International Journal of Technology Assessment in Health Care ◽

10.1017/s0266462307070560 ◽

2007 ◽

Vol 23 (4) ◽

pp. 473-479 ◽

Cited By ~ 13

Author(s):

Pekka Kuukasjärvi ◽

Pirjo Räsänen ◽

Antti Malmivaara ◽

Pasi Aronen ◽

Harri Sintonen

Keyword(s):

Cost Effectiveness ◽

Incremental Cost ◽

Cost Effective ◽

Cost Utility ◽

Drug Eluting Stents ◽

Economic Evaluations ◽

Model Based ◽

Drug Eluting ◽

The Cost

Objectives:The aim of this study was to systematically review economic analyses comparing drug-eluting stents (DES) to bare metal stents (BMS) in patients who undergo percutaneous coronary intervention to form an overall view about cost-effectiveness of DES and to construct a simple decision analysis model to evaluate the cost–utility of DES.Methods:Electronic databases searched from January 2004 to January 2006 were Cochrane Database of Systematic Reviews; DARE, HTA, EED (NHS CRD); MEDLINE(R) In-Process, Other Non-Indexed Citations, MEDLINE(R).

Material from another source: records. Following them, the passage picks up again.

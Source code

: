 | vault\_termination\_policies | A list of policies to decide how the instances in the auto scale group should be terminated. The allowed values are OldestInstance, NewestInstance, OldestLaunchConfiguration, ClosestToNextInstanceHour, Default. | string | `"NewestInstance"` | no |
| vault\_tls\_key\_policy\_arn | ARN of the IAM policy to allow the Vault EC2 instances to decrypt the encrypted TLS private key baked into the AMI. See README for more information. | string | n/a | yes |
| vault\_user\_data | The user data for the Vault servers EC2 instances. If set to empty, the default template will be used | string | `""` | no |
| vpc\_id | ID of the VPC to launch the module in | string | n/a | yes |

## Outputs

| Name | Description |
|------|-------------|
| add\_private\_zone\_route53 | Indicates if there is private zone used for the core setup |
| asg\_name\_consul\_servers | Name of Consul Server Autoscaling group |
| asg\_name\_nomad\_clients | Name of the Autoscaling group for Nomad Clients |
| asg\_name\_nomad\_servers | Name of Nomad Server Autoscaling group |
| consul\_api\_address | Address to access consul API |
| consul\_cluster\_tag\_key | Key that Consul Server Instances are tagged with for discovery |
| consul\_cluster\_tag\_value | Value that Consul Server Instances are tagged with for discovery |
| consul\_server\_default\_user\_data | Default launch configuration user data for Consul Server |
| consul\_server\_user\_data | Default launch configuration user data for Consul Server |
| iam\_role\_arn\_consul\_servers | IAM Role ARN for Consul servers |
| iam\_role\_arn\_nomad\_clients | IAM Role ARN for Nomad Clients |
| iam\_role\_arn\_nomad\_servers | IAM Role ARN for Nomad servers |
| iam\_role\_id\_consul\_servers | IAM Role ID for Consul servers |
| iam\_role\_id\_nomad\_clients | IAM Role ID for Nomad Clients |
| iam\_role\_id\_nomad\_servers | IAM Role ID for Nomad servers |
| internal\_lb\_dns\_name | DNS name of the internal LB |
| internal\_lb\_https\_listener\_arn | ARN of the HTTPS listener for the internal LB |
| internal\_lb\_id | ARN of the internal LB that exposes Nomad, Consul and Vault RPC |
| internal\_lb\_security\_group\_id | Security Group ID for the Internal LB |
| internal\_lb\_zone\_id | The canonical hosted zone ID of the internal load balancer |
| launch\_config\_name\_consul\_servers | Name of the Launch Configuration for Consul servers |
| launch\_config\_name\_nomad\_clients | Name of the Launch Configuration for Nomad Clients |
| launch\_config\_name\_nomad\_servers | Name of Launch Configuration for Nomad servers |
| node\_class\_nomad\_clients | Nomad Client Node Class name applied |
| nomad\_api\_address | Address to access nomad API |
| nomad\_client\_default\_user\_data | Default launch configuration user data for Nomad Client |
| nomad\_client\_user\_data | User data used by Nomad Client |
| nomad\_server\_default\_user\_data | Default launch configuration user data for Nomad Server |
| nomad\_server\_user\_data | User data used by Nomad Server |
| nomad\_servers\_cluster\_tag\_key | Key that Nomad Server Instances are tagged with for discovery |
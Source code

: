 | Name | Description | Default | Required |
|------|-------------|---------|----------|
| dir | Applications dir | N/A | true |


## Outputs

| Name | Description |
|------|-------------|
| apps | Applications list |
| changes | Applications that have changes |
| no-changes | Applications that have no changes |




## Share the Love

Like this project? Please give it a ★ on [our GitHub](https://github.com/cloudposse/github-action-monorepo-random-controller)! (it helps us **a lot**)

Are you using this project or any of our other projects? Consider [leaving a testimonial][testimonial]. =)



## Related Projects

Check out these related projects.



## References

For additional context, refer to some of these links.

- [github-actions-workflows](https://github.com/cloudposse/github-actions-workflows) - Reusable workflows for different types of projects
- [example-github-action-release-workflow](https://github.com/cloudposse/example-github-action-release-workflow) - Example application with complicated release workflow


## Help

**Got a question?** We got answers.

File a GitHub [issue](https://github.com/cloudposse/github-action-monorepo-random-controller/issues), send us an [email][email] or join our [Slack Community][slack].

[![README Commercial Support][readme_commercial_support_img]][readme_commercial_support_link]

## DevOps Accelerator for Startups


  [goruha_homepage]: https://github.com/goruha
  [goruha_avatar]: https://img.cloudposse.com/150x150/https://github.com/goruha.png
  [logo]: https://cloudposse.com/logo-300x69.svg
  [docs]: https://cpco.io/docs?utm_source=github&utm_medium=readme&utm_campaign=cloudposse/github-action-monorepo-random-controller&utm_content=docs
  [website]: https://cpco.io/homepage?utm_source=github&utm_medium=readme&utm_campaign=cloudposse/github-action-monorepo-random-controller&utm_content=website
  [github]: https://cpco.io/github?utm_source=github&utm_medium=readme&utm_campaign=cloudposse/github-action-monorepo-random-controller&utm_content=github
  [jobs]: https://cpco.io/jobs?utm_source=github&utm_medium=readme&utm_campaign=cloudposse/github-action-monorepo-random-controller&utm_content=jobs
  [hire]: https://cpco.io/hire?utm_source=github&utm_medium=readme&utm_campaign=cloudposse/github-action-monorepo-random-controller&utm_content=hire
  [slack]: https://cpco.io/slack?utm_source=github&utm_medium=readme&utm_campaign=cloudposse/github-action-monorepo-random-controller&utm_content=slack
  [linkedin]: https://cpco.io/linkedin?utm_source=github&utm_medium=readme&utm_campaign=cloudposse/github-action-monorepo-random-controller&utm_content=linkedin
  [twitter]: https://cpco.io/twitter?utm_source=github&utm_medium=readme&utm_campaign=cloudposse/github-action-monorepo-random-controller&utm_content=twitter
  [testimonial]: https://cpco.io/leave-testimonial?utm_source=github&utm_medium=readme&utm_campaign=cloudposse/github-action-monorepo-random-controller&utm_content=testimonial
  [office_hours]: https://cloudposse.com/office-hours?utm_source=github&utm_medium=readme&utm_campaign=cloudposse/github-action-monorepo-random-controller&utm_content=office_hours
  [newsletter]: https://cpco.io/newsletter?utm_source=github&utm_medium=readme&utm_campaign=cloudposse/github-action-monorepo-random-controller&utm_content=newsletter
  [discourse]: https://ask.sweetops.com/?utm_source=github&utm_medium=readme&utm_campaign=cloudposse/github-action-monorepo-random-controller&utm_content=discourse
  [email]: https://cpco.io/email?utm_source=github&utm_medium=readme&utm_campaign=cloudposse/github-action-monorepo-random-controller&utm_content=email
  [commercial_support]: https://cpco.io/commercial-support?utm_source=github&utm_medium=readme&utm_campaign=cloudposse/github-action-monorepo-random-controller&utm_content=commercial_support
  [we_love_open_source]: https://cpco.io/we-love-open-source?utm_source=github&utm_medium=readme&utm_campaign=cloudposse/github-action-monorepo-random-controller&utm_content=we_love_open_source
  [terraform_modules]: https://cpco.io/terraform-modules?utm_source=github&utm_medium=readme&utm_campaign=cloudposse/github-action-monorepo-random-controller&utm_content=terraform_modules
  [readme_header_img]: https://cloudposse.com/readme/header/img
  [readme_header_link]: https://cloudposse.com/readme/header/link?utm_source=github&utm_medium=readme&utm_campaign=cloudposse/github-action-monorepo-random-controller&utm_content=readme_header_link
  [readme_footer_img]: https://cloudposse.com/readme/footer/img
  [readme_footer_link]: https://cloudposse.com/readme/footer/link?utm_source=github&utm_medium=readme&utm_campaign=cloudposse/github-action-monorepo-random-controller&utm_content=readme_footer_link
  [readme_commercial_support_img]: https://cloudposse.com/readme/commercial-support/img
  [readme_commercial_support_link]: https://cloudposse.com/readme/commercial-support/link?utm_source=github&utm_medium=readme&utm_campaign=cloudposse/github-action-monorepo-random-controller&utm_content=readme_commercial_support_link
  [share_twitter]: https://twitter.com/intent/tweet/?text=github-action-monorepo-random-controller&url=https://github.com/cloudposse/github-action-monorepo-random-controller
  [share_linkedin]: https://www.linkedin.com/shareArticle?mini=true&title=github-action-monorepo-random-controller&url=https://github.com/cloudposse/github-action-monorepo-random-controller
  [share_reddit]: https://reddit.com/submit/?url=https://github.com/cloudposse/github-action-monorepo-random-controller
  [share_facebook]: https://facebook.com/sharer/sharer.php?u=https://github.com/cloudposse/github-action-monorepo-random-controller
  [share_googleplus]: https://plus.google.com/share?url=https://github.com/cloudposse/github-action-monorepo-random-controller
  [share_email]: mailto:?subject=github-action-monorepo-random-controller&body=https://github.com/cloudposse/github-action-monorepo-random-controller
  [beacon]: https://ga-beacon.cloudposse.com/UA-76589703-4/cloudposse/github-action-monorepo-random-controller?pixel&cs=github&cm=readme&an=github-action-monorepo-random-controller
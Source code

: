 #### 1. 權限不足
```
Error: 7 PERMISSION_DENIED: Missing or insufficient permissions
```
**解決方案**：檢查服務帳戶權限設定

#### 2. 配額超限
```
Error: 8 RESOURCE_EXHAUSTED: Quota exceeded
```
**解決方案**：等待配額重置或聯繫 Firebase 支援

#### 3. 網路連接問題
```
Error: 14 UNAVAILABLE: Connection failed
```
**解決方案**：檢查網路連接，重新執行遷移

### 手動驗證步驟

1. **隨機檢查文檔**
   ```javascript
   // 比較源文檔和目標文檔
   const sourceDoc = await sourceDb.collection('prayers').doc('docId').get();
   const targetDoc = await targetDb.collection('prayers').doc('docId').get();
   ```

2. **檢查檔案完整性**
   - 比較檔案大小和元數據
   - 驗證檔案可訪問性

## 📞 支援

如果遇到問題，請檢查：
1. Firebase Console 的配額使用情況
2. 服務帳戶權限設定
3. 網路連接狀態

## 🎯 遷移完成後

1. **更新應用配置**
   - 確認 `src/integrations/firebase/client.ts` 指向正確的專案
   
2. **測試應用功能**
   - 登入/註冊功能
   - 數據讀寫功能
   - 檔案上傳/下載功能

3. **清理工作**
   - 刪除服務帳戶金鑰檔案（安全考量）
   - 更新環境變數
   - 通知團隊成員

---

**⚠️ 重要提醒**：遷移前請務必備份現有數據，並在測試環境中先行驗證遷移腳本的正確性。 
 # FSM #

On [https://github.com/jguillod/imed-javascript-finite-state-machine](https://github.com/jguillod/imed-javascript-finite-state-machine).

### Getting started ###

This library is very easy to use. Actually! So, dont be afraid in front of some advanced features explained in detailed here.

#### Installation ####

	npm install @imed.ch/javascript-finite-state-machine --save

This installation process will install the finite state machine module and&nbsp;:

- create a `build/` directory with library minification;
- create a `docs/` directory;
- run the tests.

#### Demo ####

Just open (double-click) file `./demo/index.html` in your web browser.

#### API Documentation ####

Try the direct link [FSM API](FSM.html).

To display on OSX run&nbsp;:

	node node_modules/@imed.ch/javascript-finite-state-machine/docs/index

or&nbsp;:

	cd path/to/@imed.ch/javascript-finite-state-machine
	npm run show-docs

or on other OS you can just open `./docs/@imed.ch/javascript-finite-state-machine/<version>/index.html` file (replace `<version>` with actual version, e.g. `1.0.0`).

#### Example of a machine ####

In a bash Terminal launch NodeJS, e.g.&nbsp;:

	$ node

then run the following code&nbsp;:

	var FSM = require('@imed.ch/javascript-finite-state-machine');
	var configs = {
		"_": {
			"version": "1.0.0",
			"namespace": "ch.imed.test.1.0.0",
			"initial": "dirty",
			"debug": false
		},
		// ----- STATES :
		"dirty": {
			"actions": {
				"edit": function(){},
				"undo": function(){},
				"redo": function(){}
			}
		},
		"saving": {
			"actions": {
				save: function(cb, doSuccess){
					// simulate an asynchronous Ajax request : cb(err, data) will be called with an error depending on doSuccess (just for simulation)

References of the papers identified were checked. We included randomized controlled trials (RCT) or model-based cost-effectiveness analyses comparing DES to BMS in patients with coronary artery disease. The methodological quality of the papers was assessed by Drummond's criteria. Baseline characteristics and results of the studies were extracted and data synthesized descriptively. A decision tree model was constructed to evaluate the cost–utility of DES in comparison to BMS, where health-related quality of life was measured by the 15D.Results:We identified thirteen good-quality economic evaluations. In two of these based on RCTs, DES was found cost-effective. In six studies, it was concluded that DES might probably be a cost-effective strategy in some circumstances, but not as a single strategy, and four studies concluded that DES is not cost-effective. One study did not draw a clear conclusion. In our analysis, the overall incremental cost-effectiveness ratio was €98,827 per quality-adjusted life-years gained. Avoiding one revascularization with DES would cost €4,794, when revascularization with BMS costs €3,260.Conclusions:The evidence is inconsistent of whether DES would be a cost-effective treatment compared with BMS in any healthcare system where evaluated. A marked restenosis risk reduction should be achieved before use of DES is justifiable at present prices. When considering adoption of a new health technology with a high incremental cost within a fixed budget, opportunity cost in terms of untreated patients should be seriously considered as a question of collective ethics.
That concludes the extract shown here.